Lawyers Who Want to Try Cases in the Media

May 30, 1993|By DEIDRE NERREAU McCABE and FRANK LANGFITT

For years, when pressed for details about pending cases and interviews with clients, defense attorneys have steadfastly maintained: "I will not try my case in the news media." But in the past few months, several attorneys in the Baltimore area have done exactly that.

When police accused an elementary school principal of drug dealing or when they charged a teacher with fondling a student, the defense attorneys quickly turned to newspapers and televised press conferences to fight the charges in the court of public opinion.

Legal experts disagree about whether the high-profile cases represent a trend, but the issues they raise about the relationship between law and the news media are at the cutting edge of a national legal debate.

Should attorneys wage aggressive media campaigns before trial? Is it a good and fair strategy? Or is it more likely to harm the defendant's case or distort the legal process?

Attorneys across Maryland as well as some of the nation's leading legal minds disagree.

"It's a good tactic under certain circumstances," said Baltimore attorney William H. "Billy" Murphy. "Prosecutors and cops use the press shamelessly. If the atmosphere has been poisoned by the other side, it's important to unpoison it." Defense attorneys often can help the press cover cases "more neutrally" if they go public, he said.

Alan Dershowitz, the flamboyant Harvard Law professor, agreed that using the media is a legitimate counter-strategy against prosecutors who publicly malign his clients.

"We defense lawyers don't use it as a legal strategy, we use it to level the playing field against prosecutors who use it as a strategy," he said. "Almost every defense lawyer I know would rather keep their case out of the press. . . . But I'll be damned if I'm going to defend a client with one hand tied behind my back."

But former Supreme Court Chief Justice Warren Burger sees it differently.

In a speech last month at the University of Tennessee, he said lawyers should never discuss their cases out of court.

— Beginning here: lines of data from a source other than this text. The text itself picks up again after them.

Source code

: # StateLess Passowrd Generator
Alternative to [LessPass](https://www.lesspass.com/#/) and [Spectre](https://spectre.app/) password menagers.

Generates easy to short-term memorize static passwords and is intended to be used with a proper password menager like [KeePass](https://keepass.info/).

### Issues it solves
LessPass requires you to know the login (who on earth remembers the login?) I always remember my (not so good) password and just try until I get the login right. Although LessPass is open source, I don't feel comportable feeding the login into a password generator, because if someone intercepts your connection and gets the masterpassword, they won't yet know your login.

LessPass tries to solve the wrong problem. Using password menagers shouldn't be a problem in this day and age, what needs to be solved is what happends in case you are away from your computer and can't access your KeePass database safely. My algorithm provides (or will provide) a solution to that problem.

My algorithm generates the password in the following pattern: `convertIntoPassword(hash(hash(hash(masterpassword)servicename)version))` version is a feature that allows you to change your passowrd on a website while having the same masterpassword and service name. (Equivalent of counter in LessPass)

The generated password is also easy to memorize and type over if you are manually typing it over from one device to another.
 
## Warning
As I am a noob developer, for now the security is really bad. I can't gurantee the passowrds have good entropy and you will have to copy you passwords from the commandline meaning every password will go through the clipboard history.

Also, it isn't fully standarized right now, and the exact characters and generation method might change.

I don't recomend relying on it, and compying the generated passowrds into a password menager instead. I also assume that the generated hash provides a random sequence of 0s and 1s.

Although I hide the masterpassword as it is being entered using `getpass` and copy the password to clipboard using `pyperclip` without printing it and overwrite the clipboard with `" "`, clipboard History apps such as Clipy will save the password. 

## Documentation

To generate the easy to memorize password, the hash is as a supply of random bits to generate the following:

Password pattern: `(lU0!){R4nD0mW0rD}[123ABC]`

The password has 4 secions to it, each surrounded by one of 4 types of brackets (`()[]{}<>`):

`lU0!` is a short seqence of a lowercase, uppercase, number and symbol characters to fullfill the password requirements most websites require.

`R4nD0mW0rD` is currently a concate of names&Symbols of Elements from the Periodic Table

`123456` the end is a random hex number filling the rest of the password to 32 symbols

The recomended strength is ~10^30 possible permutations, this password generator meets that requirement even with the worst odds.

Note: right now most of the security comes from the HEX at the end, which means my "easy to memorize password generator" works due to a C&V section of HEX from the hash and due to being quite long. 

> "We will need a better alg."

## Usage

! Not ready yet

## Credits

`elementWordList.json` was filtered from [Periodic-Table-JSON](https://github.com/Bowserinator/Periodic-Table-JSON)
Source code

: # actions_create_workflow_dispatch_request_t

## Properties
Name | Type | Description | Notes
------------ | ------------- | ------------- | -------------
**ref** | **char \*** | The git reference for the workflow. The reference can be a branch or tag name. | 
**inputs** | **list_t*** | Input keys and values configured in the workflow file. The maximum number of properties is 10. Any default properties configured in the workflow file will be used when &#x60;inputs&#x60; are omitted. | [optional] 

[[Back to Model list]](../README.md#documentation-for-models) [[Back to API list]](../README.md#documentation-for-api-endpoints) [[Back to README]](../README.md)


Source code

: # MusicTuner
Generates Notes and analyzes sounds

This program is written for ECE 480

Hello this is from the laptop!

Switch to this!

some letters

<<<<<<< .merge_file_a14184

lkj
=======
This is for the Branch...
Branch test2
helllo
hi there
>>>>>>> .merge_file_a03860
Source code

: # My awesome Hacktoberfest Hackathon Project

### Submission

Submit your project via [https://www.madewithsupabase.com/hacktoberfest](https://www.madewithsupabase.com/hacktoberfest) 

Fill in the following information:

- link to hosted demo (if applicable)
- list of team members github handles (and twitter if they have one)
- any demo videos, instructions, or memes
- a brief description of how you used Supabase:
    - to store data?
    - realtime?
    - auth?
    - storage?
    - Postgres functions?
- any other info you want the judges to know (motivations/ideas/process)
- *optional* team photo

"Some might say that such a view makes me old-fashioned," he said. "But I am sure that today an overwhelming majority of lawyers and judges, not to mention laypersons, share that same view."

J. Joseph Curran Jr., Maryland's attorney general, doesn't like the practice of attorneys or prosecutors litigating cases in the media.

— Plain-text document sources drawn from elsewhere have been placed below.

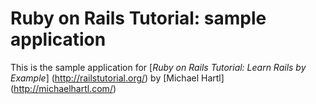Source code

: # Ruby on Rails Tutorial: sample application

This is the sample application for 
[*Ruby on Rails Tutorial: Learn Rails by Example*] (http://railstutorial.org/)
by [Michael Hartl]  (http://michaelhartl.com/)
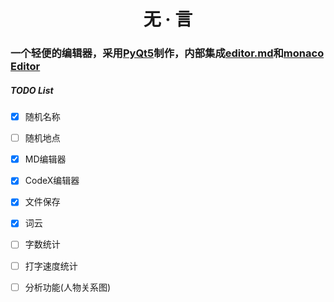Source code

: <h1 align="center">无 · 言

### 一个轻便的编辑器，采用[PyQt5](https://www.qt.io/)制作，内部集成[editor.md](https://github.com/pandao/editor.md)和[monaco Editor](https://github.com/microsoft/monaco-editor)

##### TODO List

- [x] 随机名称
  
- [ ] 随机地点

- [x] MD编辑器

- [x] CodeX编辑器

- [x] 文件保存

- [x] 词云

- [ ] 字数统计

- [ ] 打字速度统计

- [ ] 分析功能(人物关系图)

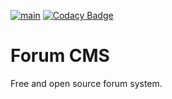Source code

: [![main](https://github.com/stephenreynolds/forum-cms/actions/workflows/main.yml/badge.svg?branch=main)](https://github.com/stephenreynolds/forum-cms/actions/workflows/main.yml)
[![Codacy Badge](https://app.codacy.com/project/badge/Grade/cd0f2ba4afa74d37893152c4b6e2d6c4)](https://www.codacy.com/gh/stephenreynolds/forum-cms/dashboard?utm_source=github.com&amp;utm_medium=referral&amp;utm_content=stephenreynolds/forum-cms&amp;utm_campaign=Badge_Grade)

# Forum CMS

Free and open source forum system.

"This new way of going on national TV to talk about your case, quite frankly, I'm not sure that it's a well-advised strategy," he said. "I guess we'd all be better served if the litigation were confined to the courtroom."

Attorneys looking for a national standard on the issue are out of luck. Two years ago, the Supreme Court struck down the American Bar Association's rule on trial publicity as too vague. The ABA is still trying to draft a new one.

Monroe Freedman, an ethics professor at Hofstra University Law School who writes a column for Legal Times, sees no problem with defense attorneys waging aggressive media campaigns. "It's entirely appropriate for lawyers to be doing this," he said.

"When an indictment is published, particularly with a press conference, the defendant is severely punished without due process," he said. "If the defendant has to wait years for vindication, his reputation is destroyed without due process."

Local lawyers also said they see no ethical violations in talking to the press, and even allowing their clients to do so, before trial. But almost all agreed taking a public approach is risky at best and should be used sparingly. They worry, however, that several recent cases played out in the public arena signal an increase in the tactic.

"I think it's unfortunate, but I think there will be more and more of these cases," said E. Thomas Maxwell, a Baltimore lawyer who orchestrated an aggressive media campaign last November to defend his client, an Anne Arundel County school principal charged as a drug kingpin.

Mr. Maxwell said he decided to go public with his client -- the first time in 30 years as a defense lawyer -- because: he was convinced the defendant, Patricia A. Emory, was innocent; the prosecution had no evidence against her but was maligning her character; and she would hold up well under press scrutiny.

"This was the perfect case. She was the perfect client," he said. "But I just don't think there's that many perfect cases out there. Sometimes, I think the decision [to go public] is made so lawyers can advance their own interests, not those of their clients."

In Ms. Emory's case, he thinks the strategy worked because "it kept pressure on the prosecution to take a real hard look at this case."

Mr. Dershowitz, who has defended such celebrities as Claus von Bulow, Leona Helmsley and Mike Tyson, said he believes there has been an increase in the use of the media by defense lawyers over the past decade, but he stressed the trend has been brought on by prosecutors.